* [Task details]:
Go through the material line by line and copy each one with the word "jumps".

* [Source data]:
:::::

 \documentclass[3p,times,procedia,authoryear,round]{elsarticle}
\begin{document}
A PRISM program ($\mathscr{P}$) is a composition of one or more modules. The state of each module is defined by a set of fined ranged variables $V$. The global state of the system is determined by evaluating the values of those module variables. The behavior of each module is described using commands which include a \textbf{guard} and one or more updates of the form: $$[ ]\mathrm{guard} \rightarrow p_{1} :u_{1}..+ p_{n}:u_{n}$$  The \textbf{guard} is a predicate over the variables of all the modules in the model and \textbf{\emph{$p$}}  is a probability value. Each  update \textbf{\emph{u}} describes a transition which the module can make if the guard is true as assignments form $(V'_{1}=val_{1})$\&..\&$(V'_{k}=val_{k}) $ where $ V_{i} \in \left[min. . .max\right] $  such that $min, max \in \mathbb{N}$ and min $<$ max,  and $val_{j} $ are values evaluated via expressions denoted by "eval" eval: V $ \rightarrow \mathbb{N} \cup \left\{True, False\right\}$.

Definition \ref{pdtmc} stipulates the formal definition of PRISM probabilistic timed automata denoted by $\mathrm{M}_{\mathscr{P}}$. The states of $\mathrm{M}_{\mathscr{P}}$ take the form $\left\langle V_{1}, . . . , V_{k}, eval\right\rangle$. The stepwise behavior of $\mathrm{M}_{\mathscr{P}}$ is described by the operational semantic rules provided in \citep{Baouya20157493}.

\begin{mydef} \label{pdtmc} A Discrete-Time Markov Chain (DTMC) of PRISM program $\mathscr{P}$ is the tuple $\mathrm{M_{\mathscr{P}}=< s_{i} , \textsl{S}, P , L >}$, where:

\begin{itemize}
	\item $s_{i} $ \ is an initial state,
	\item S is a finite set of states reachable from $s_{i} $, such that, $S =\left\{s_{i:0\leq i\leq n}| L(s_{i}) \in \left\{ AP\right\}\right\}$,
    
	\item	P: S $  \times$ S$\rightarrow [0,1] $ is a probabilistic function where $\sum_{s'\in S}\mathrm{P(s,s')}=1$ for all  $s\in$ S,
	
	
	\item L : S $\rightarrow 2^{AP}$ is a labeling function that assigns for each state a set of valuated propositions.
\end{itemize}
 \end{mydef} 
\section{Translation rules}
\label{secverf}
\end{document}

:::::

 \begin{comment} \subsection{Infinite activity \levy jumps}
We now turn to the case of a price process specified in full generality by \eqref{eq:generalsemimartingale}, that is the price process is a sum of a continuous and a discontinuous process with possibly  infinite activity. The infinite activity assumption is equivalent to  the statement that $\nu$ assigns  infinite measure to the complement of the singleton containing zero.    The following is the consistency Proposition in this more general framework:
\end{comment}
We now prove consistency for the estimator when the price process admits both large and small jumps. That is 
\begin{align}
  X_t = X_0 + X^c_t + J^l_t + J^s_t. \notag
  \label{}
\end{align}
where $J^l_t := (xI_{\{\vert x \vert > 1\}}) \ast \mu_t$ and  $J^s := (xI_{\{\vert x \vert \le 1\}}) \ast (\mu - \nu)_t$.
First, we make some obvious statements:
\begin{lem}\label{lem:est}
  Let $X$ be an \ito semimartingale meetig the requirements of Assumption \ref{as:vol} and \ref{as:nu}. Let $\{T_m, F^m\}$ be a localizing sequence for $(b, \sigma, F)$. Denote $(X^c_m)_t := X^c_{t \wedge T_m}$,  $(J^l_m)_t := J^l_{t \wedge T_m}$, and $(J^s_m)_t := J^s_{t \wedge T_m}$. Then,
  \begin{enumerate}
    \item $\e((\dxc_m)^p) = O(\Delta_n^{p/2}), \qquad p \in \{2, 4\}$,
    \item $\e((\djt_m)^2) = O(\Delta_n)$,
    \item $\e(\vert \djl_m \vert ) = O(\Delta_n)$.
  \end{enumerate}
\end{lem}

:::::

* [Result below]:
 \begin{comment} \subsection{Infinite activity \levy jumps}
We now prove consistency for the estimator when the price process admits both large and small jumps. That is 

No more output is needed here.